> **Work instructions**:
Where the lines below hold images, skip those and copy every word exactly.

(Pictures paired with source code)
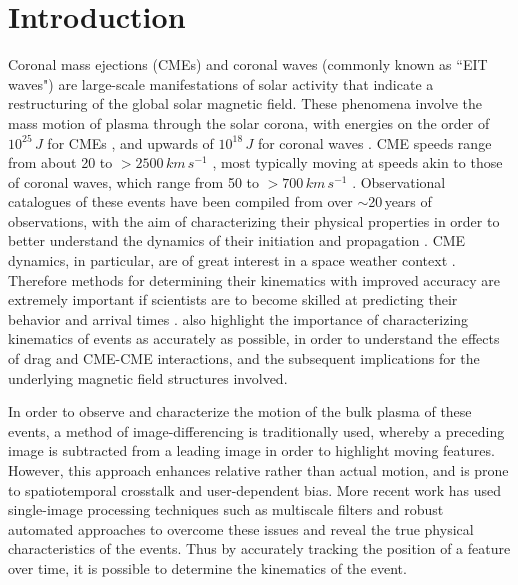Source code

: \documentclass[structabstract]{aa}
\begin{document}
\maketitle

%

\section{Introduction}
\label{sect_intro}

Coronal mass ejections (CMEs) and coronal waves (commonly known as ``EIT waves") are large-scale manifestations of solar activity that indicate a restructuring of the global solar magnetic field. These phenomena involve the mass motion of plasma through the solar corona, with energies on the order of $10^{25}\,J$ for CMEs \citep{2004JGRA..10910104E}, and upwards of $10^{18}\,J$ for coronal waves \citep{2005ApJ...633L.145B}. CME speeds range from about 20 to $>$$2500\,km\,s^{-1}$ \citep{2004JGRA..10907105Y}, most typically moving at speeds akin to those of coronal waves, which range from 50 to $>$$700\,km\,s^{-1}$ \citep{2009ApJS..183..225T}. Observational catalogues of these events have been compiled from over $\sim$20\,years of observations, with the aim of characterizing their physical properties in order to better understand the dynamics of their initiation and propagation \citep[see some recent reviews by][]{2011SSRv..158..365G,2012SoPh..tmp...93P,2011ASSL..376.....H,2012LRSP....9....3W}. CME dynamics, in particular, are of great interest in a space weather context \citep[e.g.,][]{SWE:SWE493, 2010heliophysics, 2005A&A...440..373H}. Therefore methods for determining their kinematics with improved accuracy are extremely important if scientists are to become skilled at predicting their behavior and arrival times \citep[see, for example, efforts by][]{2010NatCo...1E..74B, 2005AnGeo..23.1033S, 2004Natur.432...78P}. \citet{2012ApJ...749...57T} also highlight the importance of characterizing kinematics of events as accurately as possible, in order to understand the effects of drag and CME-CME interactions, and the subsequent implications for the underlying magnetic field structures involved.

In order to observe and characterize the motion of the bulk plasma of these events, a method of image-differencing is traditionally used, whereby a preceding image is subtracted from a leading image in order to highlight moving features. However, this approach enhances relative rather than actual motion, and is prone to spatiotemporal crosstalk and user-dependent bias. More recent work has used single-image processing techniques such as multiscale filters \citep{2011AdSpR..47.2118G, 2009A&A...495..325B, 2008SoPh..248..457Y} and robust automated approaches \citep[e.g.,][]{2012ApJ...752..145B, 2012SoPh..276..479P, 2011A&A...531A..42L} to overcome these issues and reveal the true physical characteristics of the events. Thus by accurately tracking the position of a feature over time, it is possible to determine the kinematics of the event. 
\end{document}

> **Task response**:
Source code

: \documentclass[structabstract]{aa}
\begin{document}
\maketitle

%

\section{Introduction}
\label{sect_intro}

Coronal mass ejections (CMEs) and coronal waves (commonly known as ``EIT waves") are large-scale manifestations of solar activity that indicate a restructuring of the global solar magnetic field. These phenomena involve the mass motion of plasma through the solar corona, with energies on the order of $10^{25}\,J$ for CMEs \citep{2004JGRA..10910104E}, and upwards of $10^{18}\,J$ for coronal waves \citep{2005ApJ...633L.145B}. CME speeds range from about 20 to $>$$2500\,km\,s^{-1}$ \citep{2004JGRA..10907105Y}, most typically moving at speeds akin to those of coronal waves, which range from 50 to $>$$700\,km\,s^{-1}$ \citep{2009ApJS..183..225T}. Observational catalogues of these events have been compiled from over $\sim$20\,years of observations, with the aim of characterizing their physical properties in order to better understand the dynamics of their initiation and propagation \citep[see some recent reviews by][]{2011SSRv..158..365G,2012SoPh..tmp...93P,2011ASSL..376.....H,2012LRSP....9....3W}. CME dynamics, in particular, are of great interest in a space weather context \citep[e.g.,][]{SWE:SWE493, 2010heliophysics, 2005A&A...440..373H}. Therefore methods for determining their kinematics with improved accuracy are extremely important if scientists are to become skilled at predicting their behavior and arrival times \citep[see, for example, efforts by][]{2010NatCo...1E..74B, 2005AnGeo..23.1033S, 2004Natur.432...78P}. \citet{2012ApJ...749...57T} also highlight the importance of characterizing kinematics of events as accurately as possible, in order to understand the effects of drag and CME-CME interactions, and the subsequent implications for the underlying magnetic field structures involved.

In order to observe and characterize the motion of the bulk plasma of these events, a method of image-differencing is traditionally used, whereby a preceding image is subtracted from a leading image in order to highlight moving features. However, this approach enhances relative rather than actual motion, and is prone to spatiotemporal crosstalk and user-dependent bias. More recent work has used single-image processing techniques such as multiscale filters \citep{2011AdSpR..47.2118G, 2009A&A...495..325B, 2008SoPh..248..457Y} and robust automated approaches \citep[e.g.,][]{2012ApJ...752..145B, 2012SoPh..276..479P, 2011A&A...531A..42L} to overcome these issues and reveal the true physical characteristics of the events. Thus by accurately tracking the position of a feature over time, it is possible to determine the kinematics of the event. 
\end{document}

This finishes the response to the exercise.